### Task statement
All that is wanted is how many lines in the records below include the string "image".

(Dataset records)
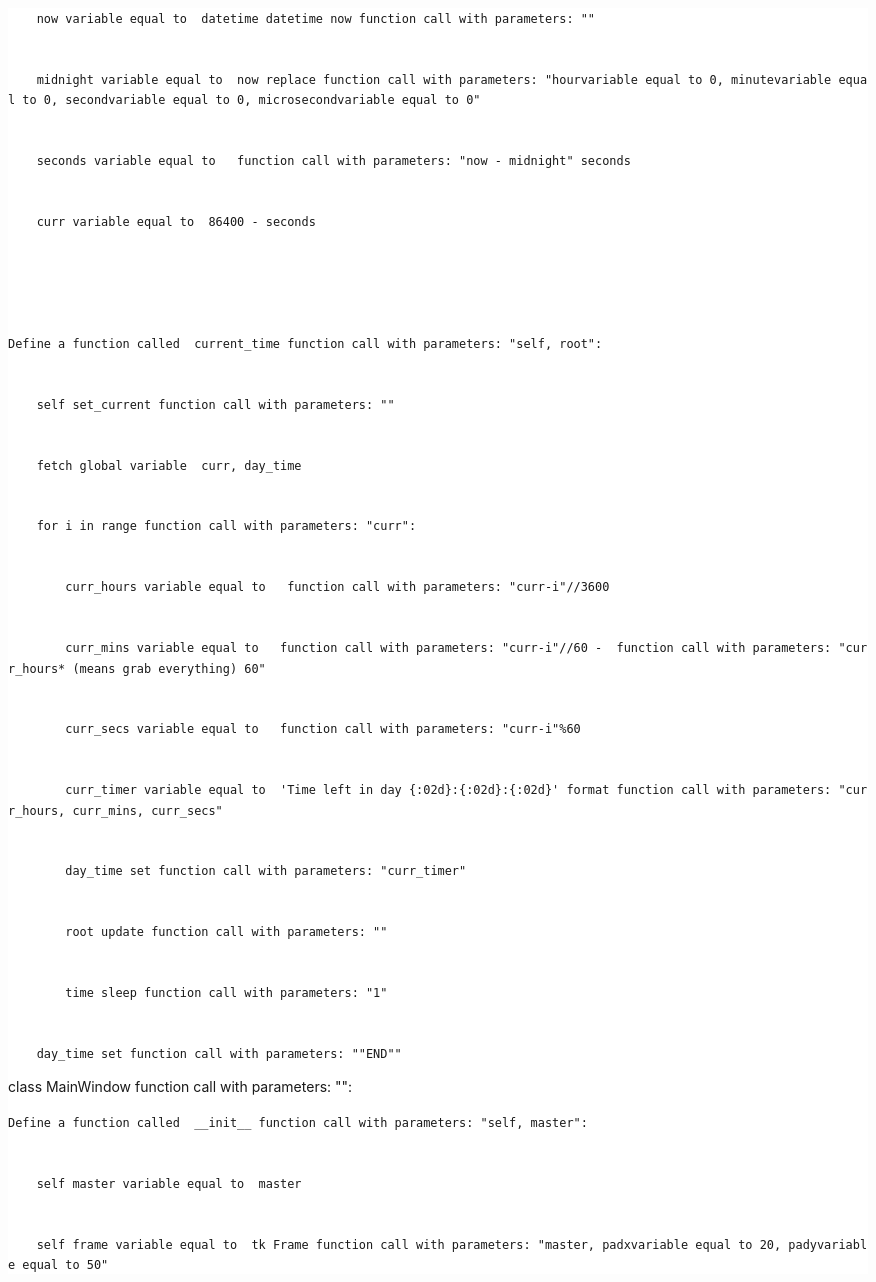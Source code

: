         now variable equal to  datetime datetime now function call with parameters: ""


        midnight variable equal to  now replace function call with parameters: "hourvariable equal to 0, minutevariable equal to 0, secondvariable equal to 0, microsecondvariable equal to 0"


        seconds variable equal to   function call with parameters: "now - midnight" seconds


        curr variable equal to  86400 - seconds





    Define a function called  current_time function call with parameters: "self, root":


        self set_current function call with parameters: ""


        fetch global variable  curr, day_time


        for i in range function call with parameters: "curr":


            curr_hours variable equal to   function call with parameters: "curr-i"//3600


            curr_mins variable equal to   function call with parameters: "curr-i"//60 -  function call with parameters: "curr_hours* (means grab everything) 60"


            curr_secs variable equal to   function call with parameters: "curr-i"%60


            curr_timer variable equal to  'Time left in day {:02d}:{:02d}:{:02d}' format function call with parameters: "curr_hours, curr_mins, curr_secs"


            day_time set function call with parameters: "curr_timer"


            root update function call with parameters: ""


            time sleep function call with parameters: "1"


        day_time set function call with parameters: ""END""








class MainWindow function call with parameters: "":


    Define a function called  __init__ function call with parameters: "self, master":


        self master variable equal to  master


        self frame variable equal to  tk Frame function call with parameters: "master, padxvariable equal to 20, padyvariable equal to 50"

---

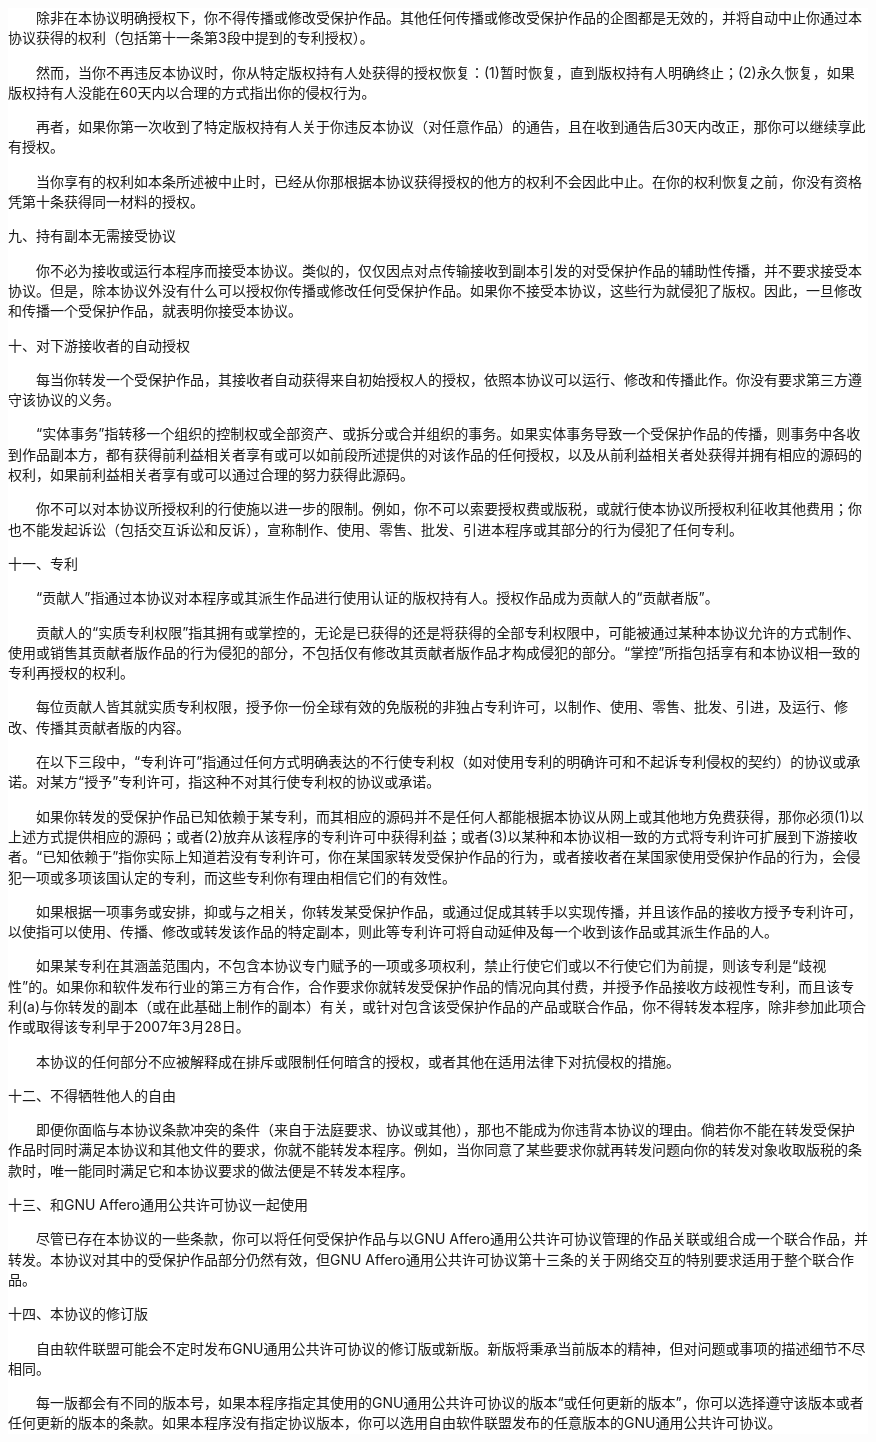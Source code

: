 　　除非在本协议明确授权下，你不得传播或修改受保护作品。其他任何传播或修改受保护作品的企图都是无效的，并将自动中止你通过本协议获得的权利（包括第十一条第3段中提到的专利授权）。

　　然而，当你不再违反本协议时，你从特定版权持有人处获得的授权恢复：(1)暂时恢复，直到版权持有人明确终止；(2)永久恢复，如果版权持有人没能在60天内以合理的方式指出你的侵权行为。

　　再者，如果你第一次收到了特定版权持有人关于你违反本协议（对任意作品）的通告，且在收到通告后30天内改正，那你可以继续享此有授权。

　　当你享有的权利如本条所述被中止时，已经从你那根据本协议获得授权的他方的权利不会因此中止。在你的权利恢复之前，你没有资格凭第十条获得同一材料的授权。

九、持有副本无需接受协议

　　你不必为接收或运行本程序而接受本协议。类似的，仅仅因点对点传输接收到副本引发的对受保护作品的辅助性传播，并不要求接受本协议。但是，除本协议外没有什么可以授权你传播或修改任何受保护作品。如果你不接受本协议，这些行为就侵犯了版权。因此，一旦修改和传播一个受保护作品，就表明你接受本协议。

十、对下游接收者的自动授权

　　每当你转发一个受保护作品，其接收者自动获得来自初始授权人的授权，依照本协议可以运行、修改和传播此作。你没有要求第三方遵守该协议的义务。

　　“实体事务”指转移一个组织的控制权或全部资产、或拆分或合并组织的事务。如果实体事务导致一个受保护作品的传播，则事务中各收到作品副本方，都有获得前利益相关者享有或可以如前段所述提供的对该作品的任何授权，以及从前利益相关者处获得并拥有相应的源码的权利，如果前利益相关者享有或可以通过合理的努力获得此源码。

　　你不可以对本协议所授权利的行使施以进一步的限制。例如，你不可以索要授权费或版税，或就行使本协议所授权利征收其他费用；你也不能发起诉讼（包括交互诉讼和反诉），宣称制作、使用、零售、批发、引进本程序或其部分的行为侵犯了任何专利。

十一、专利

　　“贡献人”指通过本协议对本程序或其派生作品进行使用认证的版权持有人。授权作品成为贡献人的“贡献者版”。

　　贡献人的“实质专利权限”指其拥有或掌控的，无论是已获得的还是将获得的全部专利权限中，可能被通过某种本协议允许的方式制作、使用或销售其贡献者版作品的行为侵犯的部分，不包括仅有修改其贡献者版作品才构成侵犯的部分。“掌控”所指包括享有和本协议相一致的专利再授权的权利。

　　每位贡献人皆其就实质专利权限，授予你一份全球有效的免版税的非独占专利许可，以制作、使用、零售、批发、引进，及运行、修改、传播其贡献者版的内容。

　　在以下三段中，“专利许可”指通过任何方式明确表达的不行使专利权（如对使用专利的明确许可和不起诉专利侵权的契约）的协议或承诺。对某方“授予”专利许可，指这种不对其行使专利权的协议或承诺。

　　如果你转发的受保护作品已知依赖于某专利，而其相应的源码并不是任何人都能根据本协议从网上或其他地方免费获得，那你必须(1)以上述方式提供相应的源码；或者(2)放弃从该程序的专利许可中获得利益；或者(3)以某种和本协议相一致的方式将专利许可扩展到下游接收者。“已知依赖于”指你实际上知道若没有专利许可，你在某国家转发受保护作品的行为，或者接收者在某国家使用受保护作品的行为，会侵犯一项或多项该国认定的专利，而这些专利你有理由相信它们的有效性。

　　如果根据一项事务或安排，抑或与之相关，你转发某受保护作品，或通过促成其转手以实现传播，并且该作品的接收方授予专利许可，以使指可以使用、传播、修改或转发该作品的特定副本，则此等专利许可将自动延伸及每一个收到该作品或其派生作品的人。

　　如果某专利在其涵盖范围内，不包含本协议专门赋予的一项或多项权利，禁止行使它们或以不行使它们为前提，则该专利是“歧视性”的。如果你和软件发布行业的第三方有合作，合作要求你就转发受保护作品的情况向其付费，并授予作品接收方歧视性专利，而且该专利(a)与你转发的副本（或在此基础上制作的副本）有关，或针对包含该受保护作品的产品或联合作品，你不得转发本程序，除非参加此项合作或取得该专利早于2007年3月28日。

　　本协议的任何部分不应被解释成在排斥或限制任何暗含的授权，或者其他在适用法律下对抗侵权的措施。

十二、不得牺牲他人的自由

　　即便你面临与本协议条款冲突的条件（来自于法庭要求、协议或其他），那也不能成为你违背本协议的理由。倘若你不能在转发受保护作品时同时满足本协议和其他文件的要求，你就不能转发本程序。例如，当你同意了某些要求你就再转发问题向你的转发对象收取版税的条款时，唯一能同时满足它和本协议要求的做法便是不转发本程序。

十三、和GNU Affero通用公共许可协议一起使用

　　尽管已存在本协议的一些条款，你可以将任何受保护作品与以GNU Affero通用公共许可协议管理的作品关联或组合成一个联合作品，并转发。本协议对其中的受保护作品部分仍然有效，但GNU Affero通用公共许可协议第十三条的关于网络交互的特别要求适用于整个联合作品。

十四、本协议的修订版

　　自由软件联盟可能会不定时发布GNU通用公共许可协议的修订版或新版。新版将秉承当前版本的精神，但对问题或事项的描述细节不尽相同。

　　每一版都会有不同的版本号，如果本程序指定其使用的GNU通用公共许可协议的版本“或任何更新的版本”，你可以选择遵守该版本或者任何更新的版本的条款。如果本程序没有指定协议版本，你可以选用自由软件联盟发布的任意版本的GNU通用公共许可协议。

---

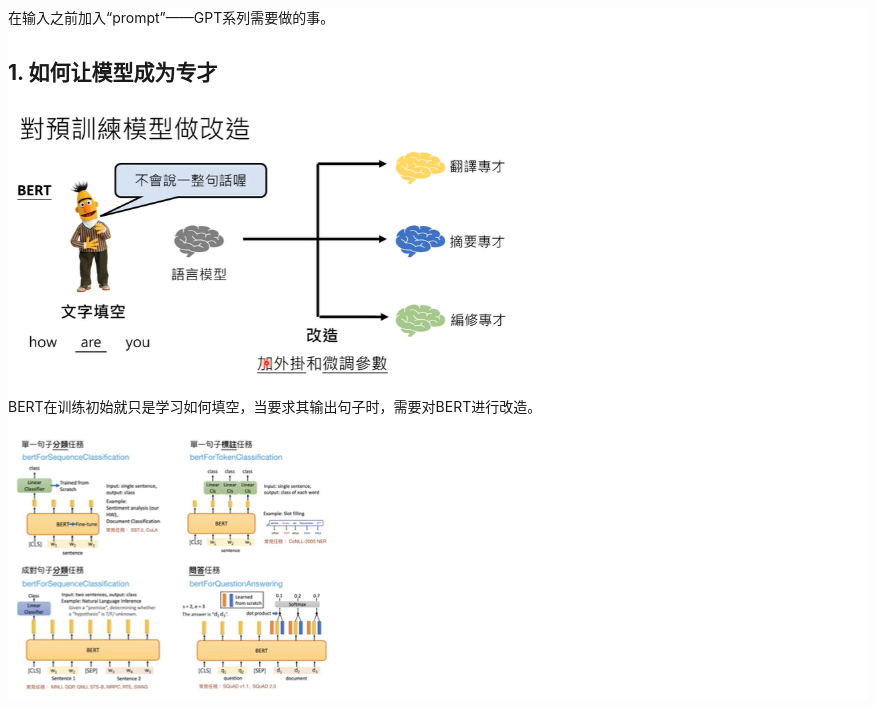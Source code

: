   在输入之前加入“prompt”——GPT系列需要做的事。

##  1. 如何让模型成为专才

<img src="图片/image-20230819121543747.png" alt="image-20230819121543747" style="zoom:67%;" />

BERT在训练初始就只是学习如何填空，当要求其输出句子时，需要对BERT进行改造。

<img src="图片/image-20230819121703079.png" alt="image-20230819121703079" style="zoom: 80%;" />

### Solution
2